To ensure interoperability for geospatial data, the GeoZarr specification provides conventions for storing coordinate reference systems and other critical metadata within a Zarr store.

Best Practice GeoZarr

A plain Zarr file is just a container for data grids. To fix this, you must add location information by following the GeoZarr rules. EarthCODE requires Zarr files to follow the GeoZarr standard.

  • 1. Name Your Dimensions: For each data variable (like temperature), you must add a tag called _ARRAY_DIMENSIONS. This tag should be a list of your dimension names in the correct order, like ["time", "y", "x"]. This makes the structure of your data grid clear to any tool.

  • 2. Provide Coordinate Values: For each dimension you name (like time, y, x), you must also provide a list of its values. For example, the time dimension needs a list of all the timestamps. This tells software exactly where each row, column, and time slice is located.

  • 3. Define the Map Projection (CRS): You must include the map projection information (the Coordinate Reference System, or CRS). This tells mapping software how to place your data grid correctly on a world map.

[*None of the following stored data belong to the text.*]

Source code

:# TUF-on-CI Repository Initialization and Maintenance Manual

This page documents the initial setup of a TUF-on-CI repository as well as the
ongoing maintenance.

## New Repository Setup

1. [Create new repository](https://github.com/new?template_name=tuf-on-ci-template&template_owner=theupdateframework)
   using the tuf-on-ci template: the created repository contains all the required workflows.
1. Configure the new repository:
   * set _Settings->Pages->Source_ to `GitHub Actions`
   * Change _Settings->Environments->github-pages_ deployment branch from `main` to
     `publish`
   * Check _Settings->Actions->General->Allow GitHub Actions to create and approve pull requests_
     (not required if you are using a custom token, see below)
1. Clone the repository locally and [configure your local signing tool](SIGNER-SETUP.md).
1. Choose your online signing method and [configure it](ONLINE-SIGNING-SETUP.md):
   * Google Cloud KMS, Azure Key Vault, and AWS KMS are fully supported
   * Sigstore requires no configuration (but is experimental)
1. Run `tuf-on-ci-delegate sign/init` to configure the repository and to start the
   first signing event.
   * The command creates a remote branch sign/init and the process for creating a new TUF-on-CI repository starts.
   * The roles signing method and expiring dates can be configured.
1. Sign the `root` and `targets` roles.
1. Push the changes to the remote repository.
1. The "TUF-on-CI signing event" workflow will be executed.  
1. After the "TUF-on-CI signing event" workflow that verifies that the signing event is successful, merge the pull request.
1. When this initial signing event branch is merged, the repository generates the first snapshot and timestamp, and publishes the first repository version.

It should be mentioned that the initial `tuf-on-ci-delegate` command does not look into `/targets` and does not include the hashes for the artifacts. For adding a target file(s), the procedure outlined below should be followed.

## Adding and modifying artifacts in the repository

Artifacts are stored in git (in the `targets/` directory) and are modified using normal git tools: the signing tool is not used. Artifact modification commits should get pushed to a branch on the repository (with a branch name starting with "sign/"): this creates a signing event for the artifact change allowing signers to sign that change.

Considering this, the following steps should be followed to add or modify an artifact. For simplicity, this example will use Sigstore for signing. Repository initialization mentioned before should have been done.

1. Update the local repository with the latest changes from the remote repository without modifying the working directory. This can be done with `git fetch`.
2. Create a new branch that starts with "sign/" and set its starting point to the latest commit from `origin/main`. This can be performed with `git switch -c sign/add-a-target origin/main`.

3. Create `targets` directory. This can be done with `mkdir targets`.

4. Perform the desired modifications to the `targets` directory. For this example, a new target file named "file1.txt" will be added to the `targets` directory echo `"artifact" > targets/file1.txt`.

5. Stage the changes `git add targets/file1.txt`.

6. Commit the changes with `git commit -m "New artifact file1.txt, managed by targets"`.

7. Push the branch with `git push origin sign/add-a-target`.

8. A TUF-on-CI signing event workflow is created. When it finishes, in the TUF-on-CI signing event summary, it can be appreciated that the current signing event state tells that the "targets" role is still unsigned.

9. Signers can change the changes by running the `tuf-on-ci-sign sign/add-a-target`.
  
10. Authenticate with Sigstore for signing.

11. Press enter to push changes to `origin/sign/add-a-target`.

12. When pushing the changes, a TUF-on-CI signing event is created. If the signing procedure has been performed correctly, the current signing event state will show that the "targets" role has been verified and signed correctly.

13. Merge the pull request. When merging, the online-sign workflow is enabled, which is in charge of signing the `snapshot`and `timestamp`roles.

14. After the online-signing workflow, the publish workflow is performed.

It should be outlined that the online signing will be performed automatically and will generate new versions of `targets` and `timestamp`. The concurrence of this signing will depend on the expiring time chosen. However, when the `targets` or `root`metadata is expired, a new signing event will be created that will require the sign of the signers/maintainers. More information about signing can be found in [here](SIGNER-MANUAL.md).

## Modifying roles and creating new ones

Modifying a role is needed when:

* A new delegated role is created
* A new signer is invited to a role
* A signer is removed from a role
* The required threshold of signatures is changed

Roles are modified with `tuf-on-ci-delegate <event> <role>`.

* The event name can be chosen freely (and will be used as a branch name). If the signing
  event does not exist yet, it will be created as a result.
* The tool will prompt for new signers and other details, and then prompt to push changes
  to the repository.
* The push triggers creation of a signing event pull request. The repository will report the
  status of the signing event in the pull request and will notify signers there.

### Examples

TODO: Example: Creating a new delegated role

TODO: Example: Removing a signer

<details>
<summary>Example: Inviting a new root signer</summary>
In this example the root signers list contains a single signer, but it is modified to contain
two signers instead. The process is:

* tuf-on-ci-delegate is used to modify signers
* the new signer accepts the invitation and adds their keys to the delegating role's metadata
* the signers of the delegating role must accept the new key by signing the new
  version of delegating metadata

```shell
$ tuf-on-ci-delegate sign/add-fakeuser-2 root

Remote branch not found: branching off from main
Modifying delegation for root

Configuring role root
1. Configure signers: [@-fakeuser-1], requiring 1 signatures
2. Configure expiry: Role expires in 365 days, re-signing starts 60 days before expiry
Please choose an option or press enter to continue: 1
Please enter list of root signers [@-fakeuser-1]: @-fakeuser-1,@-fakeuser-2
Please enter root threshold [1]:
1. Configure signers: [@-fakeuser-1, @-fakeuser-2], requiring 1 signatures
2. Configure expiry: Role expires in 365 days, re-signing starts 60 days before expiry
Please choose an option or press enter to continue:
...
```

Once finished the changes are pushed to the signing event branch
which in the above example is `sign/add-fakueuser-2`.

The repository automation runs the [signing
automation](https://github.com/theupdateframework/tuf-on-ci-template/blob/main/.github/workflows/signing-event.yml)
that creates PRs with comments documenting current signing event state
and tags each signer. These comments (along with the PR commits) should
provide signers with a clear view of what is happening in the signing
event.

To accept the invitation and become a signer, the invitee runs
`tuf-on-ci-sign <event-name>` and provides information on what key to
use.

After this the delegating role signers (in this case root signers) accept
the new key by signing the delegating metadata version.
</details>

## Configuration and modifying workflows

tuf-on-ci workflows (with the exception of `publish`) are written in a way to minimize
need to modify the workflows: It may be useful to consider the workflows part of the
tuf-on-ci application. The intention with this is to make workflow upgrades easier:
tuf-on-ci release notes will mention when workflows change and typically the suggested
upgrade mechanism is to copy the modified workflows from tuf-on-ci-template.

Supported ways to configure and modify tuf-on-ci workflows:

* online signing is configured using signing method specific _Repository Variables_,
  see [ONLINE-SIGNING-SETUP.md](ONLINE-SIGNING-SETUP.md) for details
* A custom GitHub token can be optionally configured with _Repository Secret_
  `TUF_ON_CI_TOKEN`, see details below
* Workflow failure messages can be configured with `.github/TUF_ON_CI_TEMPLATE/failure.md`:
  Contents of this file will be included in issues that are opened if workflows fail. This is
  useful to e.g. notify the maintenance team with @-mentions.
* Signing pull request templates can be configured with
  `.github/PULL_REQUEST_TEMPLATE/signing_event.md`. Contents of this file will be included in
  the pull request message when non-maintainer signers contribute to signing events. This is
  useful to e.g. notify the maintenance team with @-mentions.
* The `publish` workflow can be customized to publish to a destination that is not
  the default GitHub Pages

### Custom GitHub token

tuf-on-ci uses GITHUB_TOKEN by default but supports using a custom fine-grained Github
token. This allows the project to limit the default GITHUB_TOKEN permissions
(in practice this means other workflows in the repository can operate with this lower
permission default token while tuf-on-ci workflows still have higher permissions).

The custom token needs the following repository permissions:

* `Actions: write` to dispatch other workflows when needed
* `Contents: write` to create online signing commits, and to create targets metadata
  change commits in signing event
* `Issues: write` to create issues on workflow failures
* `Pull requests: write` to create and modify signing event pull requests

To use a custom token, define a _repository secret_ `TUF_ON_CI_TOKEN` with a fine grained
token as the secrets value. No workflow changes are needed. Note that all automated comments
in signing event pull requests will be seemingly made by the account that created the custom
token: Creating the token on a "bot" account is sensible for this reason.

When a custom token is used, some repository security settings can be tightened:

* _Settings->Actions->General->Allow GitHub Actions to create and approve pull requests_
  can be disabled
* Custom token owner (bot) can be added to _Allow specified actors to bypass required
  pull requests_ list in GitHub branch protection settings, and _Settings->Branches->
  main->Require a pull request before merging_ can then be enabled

  • 4. Include Overviews (Highly Recommended): If your data will be viewed on a map, it is strongly recommended that you save smaller, lower-resolution versions of your data inside the Zarr file. These "overviews" or "pyramids" are essential for fast zooming and panning in web viewers and GIS software.

Read the Zarr User Guide for more information about the Zarr format.

Organisation of a Zarr file

Zarr chunk hierarchy

Zarr Organisation
  • Hierarchy: The folder-like structure of a Zarr store. It's a tree of "groups" (folders) and "arrays" (the actual data). A group can contain other groups or arrays, but an array is a final endpoint.

  • Group: A container that acts like a folder within a Zarr store. It can hold multiple arrays and other groups, helping to organize a complex dataset.

  • Array: The core data container. It's a multi-dimensional grid (e.g., a 2D image or 3D cube) where all data points have the same data type, like '32-bit integer'.

  • Dimension: An axis of an array. A 2D image has two dimensions (height, width), while a data cube could have three or more (e.g., time, latitude, longitude).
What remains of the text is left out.